Action item: Exact copies of all the lines below are needed, without the pictures.

Dataset entries:

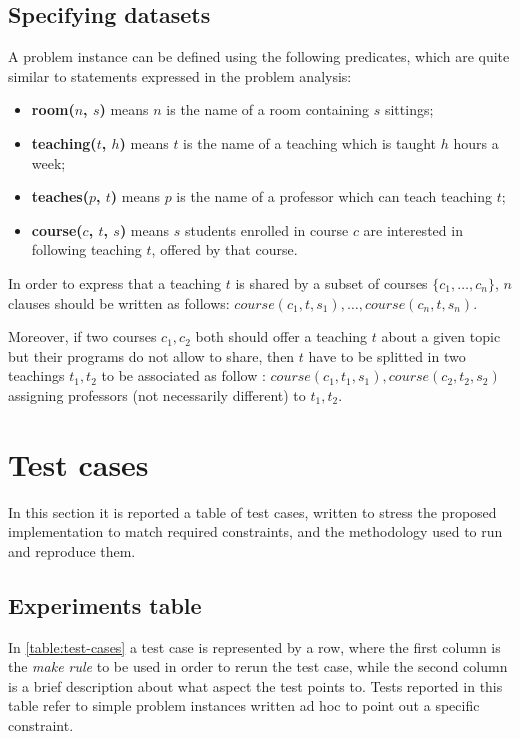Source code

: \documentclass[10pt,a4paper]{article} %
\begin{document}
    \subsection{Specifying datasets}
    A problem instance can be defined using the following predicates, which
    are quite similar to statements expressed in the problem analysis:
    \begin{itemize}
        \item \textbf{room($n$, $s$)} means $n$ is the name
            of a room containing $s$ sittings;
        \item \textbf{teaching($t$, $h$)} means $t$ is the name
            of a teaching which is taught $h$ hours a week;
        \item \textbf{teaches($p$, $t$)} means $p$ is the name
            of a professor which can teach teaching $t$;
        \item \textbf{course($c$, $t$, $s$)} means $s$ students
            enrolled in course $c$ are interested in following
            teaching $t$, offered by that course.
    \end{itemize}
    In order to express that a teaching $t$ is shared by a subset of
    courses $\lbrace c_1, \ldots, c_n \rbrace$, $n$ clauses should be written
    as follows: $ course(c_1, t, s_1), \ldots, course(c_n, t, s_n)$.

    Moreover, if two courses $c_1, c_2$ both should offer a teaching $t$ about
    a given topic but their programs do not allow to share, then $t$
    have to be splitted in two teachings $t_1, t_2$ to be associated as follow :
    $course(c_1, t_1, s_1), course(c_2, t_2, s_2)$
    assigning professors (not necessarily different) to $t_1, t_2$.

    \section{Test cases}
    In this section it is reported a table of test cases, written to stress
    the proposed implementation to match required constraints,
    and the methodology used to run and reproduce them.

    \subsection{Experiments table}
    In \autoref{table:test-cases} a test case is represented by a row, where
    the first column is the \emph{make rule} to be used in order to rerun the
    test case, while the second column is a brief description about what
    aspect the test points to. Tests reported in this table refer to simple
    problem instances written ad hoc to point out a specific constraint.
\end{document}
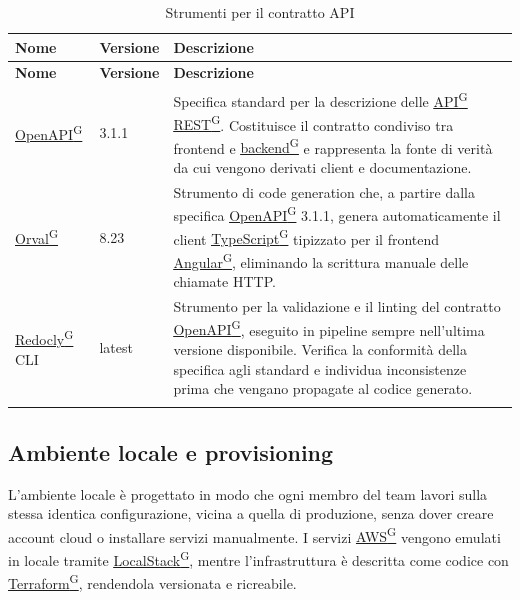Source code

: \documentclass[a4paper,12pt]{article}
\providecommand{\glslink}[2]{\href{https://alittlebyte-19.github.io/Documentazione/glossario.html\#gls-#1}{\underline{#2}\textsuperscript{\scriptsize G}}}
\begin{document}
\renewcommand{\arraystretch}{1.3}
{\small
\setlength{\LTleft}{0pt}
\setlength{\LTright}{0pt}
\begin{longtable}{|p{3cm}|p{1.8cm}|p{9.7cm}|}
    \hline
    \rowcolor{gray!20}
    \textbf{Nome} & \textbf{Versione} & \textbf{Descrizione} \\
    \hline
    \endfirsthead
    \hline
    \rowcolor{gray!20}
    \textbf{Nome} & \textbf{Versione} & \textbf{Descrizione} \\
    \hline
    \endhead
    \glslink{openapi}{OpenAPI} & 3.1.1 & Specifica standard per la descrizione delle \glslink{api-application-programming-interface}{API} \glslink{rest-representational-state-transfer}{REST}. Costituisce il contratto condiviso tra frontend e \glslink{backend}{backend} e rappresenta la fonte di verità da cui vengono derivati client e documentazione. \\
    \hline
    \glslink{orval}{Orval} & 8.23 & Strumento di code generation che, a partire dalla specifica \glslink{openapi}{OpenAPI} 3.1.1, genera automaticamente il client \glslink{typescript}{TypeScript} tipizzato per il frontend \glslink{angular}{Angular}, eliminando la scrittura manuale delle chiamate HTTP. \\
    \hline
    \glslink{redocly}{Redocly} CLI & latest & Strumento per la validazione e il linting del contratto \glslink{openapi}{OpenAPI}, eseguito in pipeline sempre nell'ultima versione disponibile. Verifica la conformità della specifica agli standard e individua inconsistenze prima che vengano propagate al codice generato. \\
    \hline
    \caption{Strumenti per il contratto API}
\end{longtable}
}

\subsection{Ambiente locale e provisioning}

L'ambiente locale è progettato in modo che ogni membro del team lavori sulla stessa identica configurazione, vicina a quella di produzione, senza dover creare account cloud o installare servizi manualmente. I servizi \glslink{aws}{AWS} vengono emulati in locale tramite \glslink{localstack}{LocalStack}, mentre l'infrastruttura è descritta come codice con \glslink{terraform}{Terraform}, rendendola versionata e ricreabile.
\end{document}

Response to the task:
Source code

: \documentclass[10pt,a4paper]{article} %
\begin{document}
    \subsection{Specifying datasets}
    A problem instance can be defined using the following predicates, which
    are quite similar to statements expressed in the problem analysis:
    \begin{itemize}
        \item \textbf{room($n$, $s$)} means $n$ is the name
            of a room containing $s$ sittings;
        \item \textbf{teaching($t$, $h$)} means $t$ is the name
            of a teaching which is taught $h$ hours a week;
        \item \textbf{teaches($p$, $t$)} means $p$ is the name
            of a professor which can teach teaching $t$;
        \item \textbf{course($c$, $t$, $s$)} means $s$ students
            enrolled in course $c$ are interested in following
            teaching $t$, offered by that course.
    \end{itemize}
    In order to express that a teaching $t$ is shared by a subset of
    courses $\lbrace c_1, \ldots, c_n \rbrace$, $n$ clauses should be written
    as follows: $ course(c_1, t, s_1), \ldots, course(c_n, t, s_n)$.

    Moreover, if two courses $c_1, c_2$ both should offer a teaching $t$ about
    a given topic but their programs do not allow to share, then $t$
    have to be splitted in two teachings $t_1, t_2$ to be associated as follow :
    $course(c_1, t_1, s_1), course(c_2, t_2, s_2)$
    assigning professors (not necessarily different) to $t_1, t_2$.

    \section{Test cases}
    In this section it is reported a table of test cases, written to stress
    the proposed implementation to match required constraints,
    and the methodology used to run and reproduce them.

    \subsection{Experiments table}
    In \autoref{table:test-cases} a test case is represented by a row, where
    the first column is the \emph{make rule} to be used in order to rerun the
    test case, while the second column is a brief description about what
    aspect the test points to. Tests reported in this table refer to simple
    problem instances written ad hoc to point out a specific constraint.
\end{document}
Source code

: \documentclass[a4paper,12pt]{article}
\providecommand{\glslink}[2]{\href{https://alittlebyte-19.github.io/Documentazione/glossario.html\#gls-#1}{\underline{#2}\textsuperscript{\scriptsize G}}}
\begin{document}
\renewcommand{\arraystretch}{1.3}
{\small
\setlength{\LTleft}{0pt}
\setlength{\LTright}{0pt}
\begin{longtable}{|p{3cm}|p{1.8cm}|p{9.7cm}|}
    \hline
    \rowcolor{gray!20}
    \textbf{Nome} & \textbf{Versione} & \textbf{Descrizione} \\
    \hline
    \endfirsthead
    \hline
    \rowcolor{gray!20}
    \textbf{Nome} & \textbf{Versione} & \textbf{Descrizione} \\
    \hline
    \endhead
    \glslink{openapi}{OpenAPI} & 3.1.1 & Specifica standard per la descrizione delle \glslink{api-application-programming-interface}{API} \glslink{rest-representational-state-transfer}{REST}. Costituisce il contratto condiviso tra frontend e \glslink{backend}{backend} e rappresenta la fonte di verità da cui vengono derivati client e documentazione. \\
    \hline
    \glslink{orval}{Orval} & 8.23 & Strumento di code generation che, a partire dalla specifica \glslink{openapi}{OpenAPI} 3.1.1, genera automaticamente il client \glslink{typescript}{TypeScript} tipizzato per il frontend \glslink{angular}{Angular}, eliminando la scrittura manuale delle chiamate HTTP. \\
    \hline
    \glslink{redocly}{Redocly} CLI & latest & Strumento per la validazione e il linting del contratto \glslink{openapi}{OpenAPI}, eseguito in pipeline sempre nell'ultima versione disponibile. Verifica la conformità della specifica agli standard e individua inconsistenze prima che vengano propagate al codice generato. \\
    \hline
    \caption{Strumenti per il contratto API}
\end{longtable}
}

\subsection{Ambiente locale e provisioning}

L'ambiente locale è progettato in modo che ogni membro del team lavori sulla stessa identica configurazione, vicina a quella di produzione, senza dover creare account cloud o installare servizi manualmente. I servizi \glslink{aws}{AWS} vengono emulati in locale tramite \glslink{localstack}{LocalStack}, mentre l'infrastruttura è descritta come codice con \glslink{terraform}{Terraform}, rendendola versionata e ricreabile.
\end{document}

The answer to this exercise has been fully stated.